Почему каждый раз, когда Лев думает, что ничего нового от Егора он не услышит, этот дебил умудряется выебунться так, что хоть стой, хоть падай?! И если в прошлые разы у него получалось сохранять “вообще похую” лицо, то вот конкретно сейчас, вот конкретно в эту секунду, ну… не получается.
Горячий чай льется через нос и пачкает пижамные штаны, Лев давится не только напитком, но и воздухом, он кашляет и ищет хоть что-то, за что можно было бы уцепиться, чтобы не свалиться с этого треклятого стула, — но сам себе он говорит, что нужно найти полотенце, чтобы вытереть вот этот вот ужас со стола, слава богу не задело тетрадки, и штанов.
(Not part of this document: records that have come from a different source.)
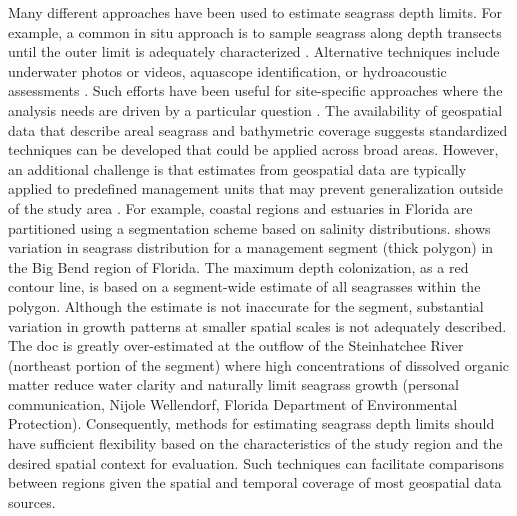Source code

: \documentclass[letterpaper,12pt,oneside]{article}\usepackage[]{graphicx}\usepackage[]{color}
\begin{document}
Many different approaches have been used to estimate seagrass depth limits.  For example, a common in situ approach is to sample seagrass along depth transects until the outer limit is adequately characterized \citep[e.g.,][]{Spears09}.  Alternative techniques include underwater photos or videos, aquascope identification, or hydroacoustic assessments \citep{Zhu07,Sondergaard13}.  Such efforts have been useful for site-specific approaches where the analysis needs are driven by a particular question \citep[e.g.,][]{Iverson86,Hale04}. The availability of geospatial data that describe areal seagrass and bathymetric coverage suggests standardized techniques can be developed that could be applied across broad areas.  However, an additional challenge is that estimates from geospatial data are typically applied to predefined management units that may prevent generalization outside of the study area \citep[e.g.,][]{Steward05}. For example, coastal regions and estuaries in Florida are partitioned using a segmentation scheme based on salinity distributions.   shows variation in seagrass distribution for a management segment (thick polygon) in the Big Bend region of Florida.  The maximum depth colonization, as a red contour line, is based on a segment-wide estimate of all seagrasses within the polygon.  Although the estimate is not inaccurate for the segment, substantial variation in growth patterns at smaller spatial scales is not adequately described.  The \ac{doc} is greatly over-estimated at the outflow of the Steinhatchee River (northeast portion of the segment) where high concentrations of dissolved organic matter reduce water clarity and naturally limit seagrass growth (personal communication, Nijole Wellendorf, Florida Department of Environmental Protection).  Consequently, methods for estimating seagrass depth limits should have sufficient flexibility based on the characteristics of the study region and the desired spatial context for evaluation.  Such techniques can facilitate comparisons between regions given the spatial and temporal coverage of most geospatial data sources.  
\end{document}
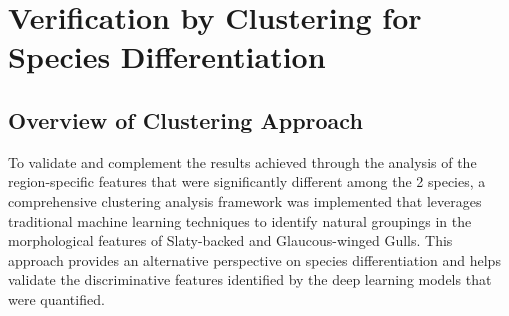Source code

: \documentclass[a4paper,12pt]{report}
\begin{document}
    
    
    
    

\section{Verification by Clustering for Species Differentiation}

\subsection{Overview of Clustering Approach}

To validate and complement the results achieved through the analysis of the region-specific features that were significantly different among the 2 species, a comprehensive clustering analysis framework was implemented that leverages traditional machine learning techniques to identify natural groupings in the morphological features of Slaty-backed and Glaucous-winged Gulls. This approach provides an alternative perspective on species differentiation and helps validate the discriminative features identified by the deep learning models that were quantified.
\end{document}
Некрасивое темное пятно расползается по темно-синей ткани, Потёмкин безуспешно пытается исправить положение и вскидывает дурной, до безобразия удивленный взгляд на Егора:
— Научить тебя что, блять? — может, ему просто послышалось? Ну, весна, гормоны, а Марков, в принципе, в его вку— Лев, ты что, ебанулся?
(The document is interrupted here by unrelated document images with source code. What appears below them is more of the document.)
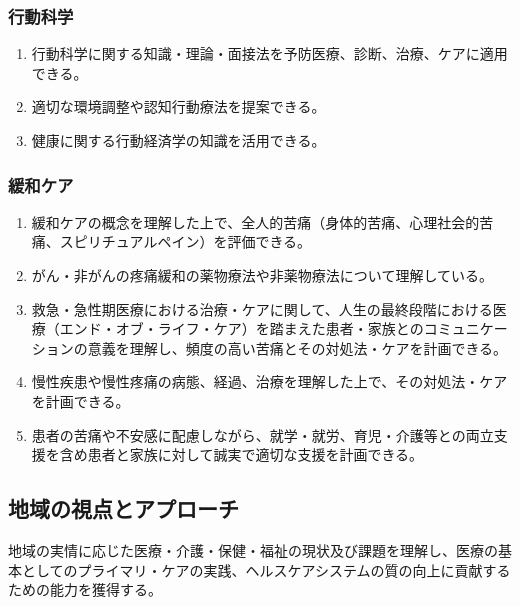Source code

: \hypertarget{ux884cux52d5ux79d1ux5b66}{%
\subsubsection{行動科学}\label{ux884cux52d5ux79d1ux5b66}}

\begin{enumerate}
\def\labelenumi{\arabic{enumi}.}
\tightlist
\item
  行動科学に関する知識・理論・面接法を予防医療、診断、治療、ケアに適用できる。
\item
  適切な環境調整や認知行動療法を提案できる。
\item
  健康に関する行動経済学の知識を活用できる。
\end{enumerate}

\hypertarget{ux7de9ux548cux30b1ux30a2}{%
\subsubsection{緩和ケア}\label{ux7de9ux548cux30b1ux30a2}}

\begin{enumerate}
\def\labelenumi{\arabic{enumi}.}
\tightlist
\item
  緩和ケアの概念を理解した上で、全人的苦痛（身体的苦痛、心理社会的苦痛、スピリチュアルペイン）を評価できる。
\item
  がん・非がんの疼痛緩和の薬物療法や非薬物療法について理解している。
\item
  救急・急性期医療における治療・ケアに関して、人生の最終段階における医療（エンド・オブ・ライフ・ケア）を踏まえた患者・家族とのコミュニケーションの意義を理解し、頻度の高い苦痛とその対処法・ケアを計画できる。
\item
  慢性疾患や慢性疼痛の病態、経過、治療を理解した上で、その対処法・ケアを計画できる。
\item
  患者の苦痛や不安感に配慮しながら、就学・就労、育児・介護等との両立支援を含め患者と家族に対して誠実で適切な支援を計画できる。
\end{enumerate}

\hypertarget{ux5730ux57dfux306eux8996ux70b9ux3068ux30a2ux30d7ux30edux30fcux30c1}{%
\subsection{地域の視点とアプローチ}\label{ux5730ux57dfux306eux8996ux70b9ux3068ux30a2ux30d7ux30edux30fcux30c1}}

地域の実情に応じた医療・介護・保健・福祉の現状及び課題を理解し、医療の基本としてのプライマリ・ケアの実践、ヘルスケアシステムの質の向上に貢献するための能力を獲得する。

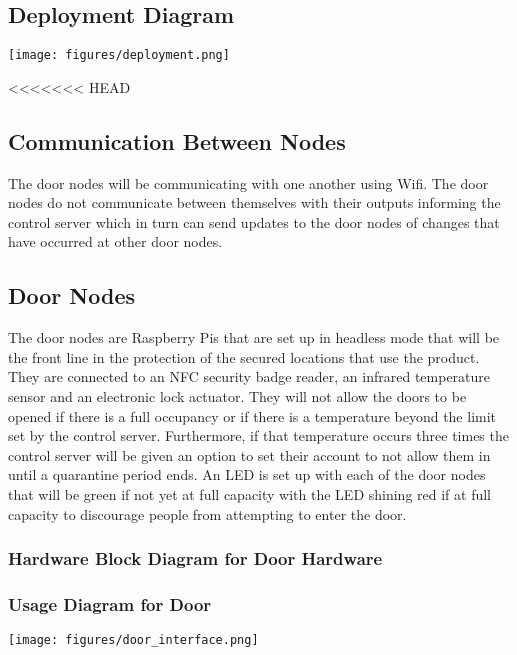 \subsection{Deployment Diagram}

\texttt{[image: figures/deployment.png]}

<<<<<<< HEAD
\subsection{Communication Between Nodes}
The door nodes will be communicating with one another using Wifi. The door nodes
do not communicate between themselves with their outputs informing the control
server which in turn can send updates to the door nodes of changes that have
occurred at other door nodes.

\subsection{Door Nodes}
The door nodes are Raspberry Pis that are set up in headless mode that will be
the front line in the protection of the secured locations that use the product.
They are connected to an NFC security badge reader, an infrared
temperature sensor and an electronic lock actuator. They will
not allow the doors to be opened if there is a full occupancy or if there is a
temperature beyond the limit set by the control server. Furthermore, if that
temperature occurs three times the control server will be given an option to set
their account to not allow them in until a quarantine period ends. An LED is set
up with each of the door nodes that will be green if not yet at full capacity
with the LED shining red if at full capacity to discourage people from
attempting to enter the door.


\subsubsection{Hardware Block Diagram for Door Hardware}

\subsubsection{Usage Diagram for Door}

\texttt{[image: figures/door\_interface.png]}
Егор повторяет, и в его голосе и выражении лица нет ни капли шутки, он звучит, как и всегда, сволочь, уверенно. Лев хватается за грудь и пытается отдышаться. Ему что, кто-то, — Влад, я по твою душу ещё приду, — нашептал новый способ разыграть кого-то? Что же, раз ты хочешь, дорогой начальник…
— Что, прямо здесь? — растягивая ехидную улыбочку по губам и вскидывая угол густой брови, интересуется он и складывает руки на груди. “Хорошо, — говорит себе Лев, — хорошо. Если ты так хочешь, Марков, я сделаю. Только вот чего ты этим добиваешься?” Брови Егора опускаются вниз и он едва заметно хмурится. Но в этом вот его выражении нет привычного раздражения или же усталости, здесь есть что-то другое, до мурашек по коже знакомое, и, честное слово, он опять умудрился застать Льва врасплох.
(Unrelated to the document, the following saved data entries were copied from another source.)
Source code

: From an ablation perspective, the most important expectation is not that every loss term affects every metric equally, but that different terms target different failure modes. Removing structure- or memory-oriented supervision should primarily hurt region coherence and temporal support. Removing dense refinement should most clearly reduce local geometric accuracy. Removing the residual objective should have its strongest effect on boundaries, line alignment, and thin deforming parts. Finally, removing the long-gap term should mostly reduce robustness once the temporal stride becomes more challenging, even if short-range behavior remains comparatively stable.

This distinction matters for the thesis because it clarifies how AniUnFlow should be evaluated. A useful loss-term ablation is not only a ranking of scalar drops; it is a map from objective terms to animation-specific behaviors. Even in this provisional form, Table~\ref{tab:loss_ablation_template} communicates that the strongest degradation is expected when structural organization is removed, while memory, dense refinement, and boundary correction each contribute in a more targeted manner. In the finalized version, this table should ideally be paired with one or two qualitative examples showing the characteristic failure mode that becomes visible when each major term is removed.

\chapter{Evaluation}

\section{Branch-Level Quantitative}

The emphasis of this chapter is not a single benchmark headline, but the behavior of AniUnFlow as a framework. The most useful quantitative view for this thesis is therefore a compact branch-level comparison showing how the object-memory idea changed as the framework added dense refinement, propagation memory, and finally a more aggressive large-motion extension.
— Ебнулся? Конечно же в комнате, — чуть тише отвечает Марков и смотрит в упор. Смущение?! Кончики ушей едва заметно краснеют, крупный кадык ходит туда-сюда, а атмосфера вокруг становится до безобразия неловкой. Лев опускает руки, кладет ладони прямо на свою драгоценную тетрадь и придвигается ближе, вдруг он неправильно понял?
Егор дергается и хмурится сильнее, Лев же откидывается на спинку и даже немного восхищенно выдыхает:
— Так, стой. Ты что… все-таки готов расстаться с девственностью?! — прикладывая руки к сердцу, словно самая настоящая мамочка, восклицает Лев. Он надеется скрыть свой шок за этими ненужными подколами, становится излишне наигранным и дерганным. Егор порыва не оценивает и поднимается с места:
— Понятно. Разыгрывай свою клоунаду и дальше, я пошел, — и идет. Господи, он правда уходит, в считанные секунды окажется за дверью и… Лев не успевает подумать, что будет после этого “и”, потому что подрывается следом и буквально заталкивает Егора в комнату. — Ты что творишь?! — сорвавшееся на непривычную высоту окончание с головой выдает смущение и стыд, Егор глазами-бусинками смотрит на него и что ты хочешь увидеть у меня на лице, блять?!
— Ты сам предложил, так давай учиться, — Лев качает головой, улыбается нервно уголком губ и продолжает подталкивать соседа к его же кровати. — Прости, золотце, но на свой плед я тебя не пущу, — елейно тянет Лев и заставляет Егора присесть на край.
— Больно то и хотелось… — бурчит он, и Лев готов поклясться, что слышит нотки обиды в его очаровательном, блять что, ворчании.
Он встряхивает головой, пытаясь засунуть вообще все свои мысли куда подальше: Егор попросил его помочь, не хватало, чтобы свой первый поцелуй, да ещё и с ним, он запомнил как нечто ужасное и неприятное. Ну уж нет. Лев не позволит. Он еле ощутимо касается чужого плеча, Егор понимает его правильно и облокачивается на свои руки, смотрит на него внимательно, заинтересованно… взволнованно?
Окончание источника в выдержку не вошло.